Trust in united Europe
In 2017, the political climate in Europe has developed significantly better than in the USA. The biggest political risk for Europe was the presidential election in France. Macron’s victory relegated fears over a strengthening of populist forces to the backseat. The elections in the Netherlands and progress in the Italian banking sector also helped to improve the political environment.
US market euphoria has petered out
In the USA, the initial euphoria about Trump’s victory has gradually waned. The accusations in connection with the Russia scandal have not been dealt with. Cabinet staff replacements have picked up, and the tensions between the USA and North Korea have been getting more intense. The problems in connection with the increase of the debt ceiling have not been sustainably solved either. The new deadline has been pushed back to 15 December. All of this has caused the investors’ hopes for plans regarding infrastructure, tax reforms, and less regulation to gradually decline.
This loss of trust is reflected in particular in the development of the US yields and the US dollar. 10Y US yields that depend strongly on the long-term growth outlook, have decreased by more than 32bps (100bps = 1%) since the beginning of the year, and even 50bps since their year-high in March (Source: Bloomberg; data as of 31 August 2017).
While in Europe the 10Y yields of the German government bond have not been able to buck the trend of falling yields triggered by the increasing geopolitical risks in the past weeks, they were 10bps above the level of the beginning of the year as of 31 August.
Euro: up up and away
The euro, supported by the relatively comfortable political situation in the Eurozone and by the solid growth and macro data, has appreciated by more than 13% in the year to date (please see the chart below; source: Bloomberg; 31 August 2017).
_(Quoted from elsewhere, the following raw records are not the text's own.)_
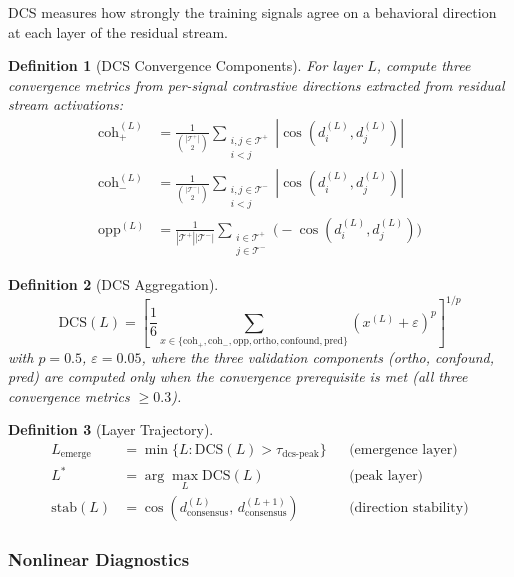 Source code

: \documentclass[11pt]{article}
\newtheorem{definition}{Definition}[section]
\begin{document}
DCS measures how strongly the training signals agree on a behavioral direction at each layer of the residual stream.

\begin{definition}[DCS Convergence Components]
For layer $L$, compute three convergence metrics from per-signal contrastive directions extracted from residual stream activations:
\begin{align}
\text{coh}_+^{(L)} &= \frac{1}{\binom{|\mathcal{T}^+|}{2}} \sum_{\substack{i,j \in \mathcal{T}^+ \\ i < j}} |\cos(d^{(L)}_i, d^{(L)}_j)| \\
\text{coh}_-^{(L)} &= \frac{1}{\binom{|\mathcal{T}^-|}{2}} \sum_{\substack{i,j \in \mathcal{T}^- \\ i < j}} |\cos(d^{(L)}_i, d^{(L)}_j)| \\
\text{opp}^{(L)} &= \frac{1}{|\mathcal{T}^+||\mathcal{T}^-|} \sum_{\substack{i \in \mathcal{T}^+ \\ j \in \mathcal{T}^-}} \bigl(-\cos(d^{(L)}_i, d^{(L)}_j)\bigr)
\end{align}
\end{definition}

\begin{definition}[DCS Aggregation]
\begin{equation}
\text{DCS}(L) = \left[\frac{1}{6}\sum_{x \in \{\text{coh}_+, \text{coh}_-, \text{opp}, \text{ortho}, \text{confound}, \text{pred}\}} (x^{(L)} + \varepsilon)^p\right]^{1/p}
\end{equation}
with $p = 0.5$, $\varepsilon = 0.05$, where the three validation components (ortho, confound, pred) are computed only when the convergence prerequisite is met (all three convergence metrics $\geq 0.3$).
\end{definition}

\begin{definition}[Layer Trajectory]
\begin{align}
L_{\text{emerge}} &= \min\{L : \text{DCS}(L) > \tau_{\text{dcs-peak}}\} & &\text{(emergence layer)} \\
L^* &= \arg\max_L \text{DCS}(L) & &\text{(peak layer)} \\
\text{stab}(L) &= \cos(d^{(L)}_{\text{consensus}},\, d^{(L+1)}_{\text{consensus}}) & &\text{(direction stability)}
\end{align}
\end{definition}

\subsubsection{Nonlinear Diagnostics}
\end{document}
ECB President Draghi has come across as rather unconcerned about the stronger single currency so far and has indicated he will be announcing details on the planned reduction of the bond purchase programme by the ECB in October. This announcement has pushed the euro further up in September.
Good economic data and hope for increasing yields are driving banks
Solid economic data in the Eurozone and the imminent tapering by the ECB (i.e. the reduction of the bond purchase volume) should come with positive ramifications for European banks in the shape of a higher interest rate outlook. The persistent political tensions expected in the USA, especially in connection with North Korea and the increase of the debt ceiling, should support the euro. The stronger euro is not positive for the European banking sector per se, but banks are less negatively affected by the stronger single currency than export-oriented European sectors, which are suffering under the higher euro.
Given the aforementioned reasons, we are optimistic that European bank shares will be outperforming the overall European market also in the second half. The French presidential elections have undoubtedly effected the biggest push. The upward trend might therefore flatten slightly relative to the first half. European shares might also outperform US banks again, because the political uncertainty should continue to affect US interest rates and the US dollar negatively.
Legal note :
Prognoses are no reliable indicator for future performance.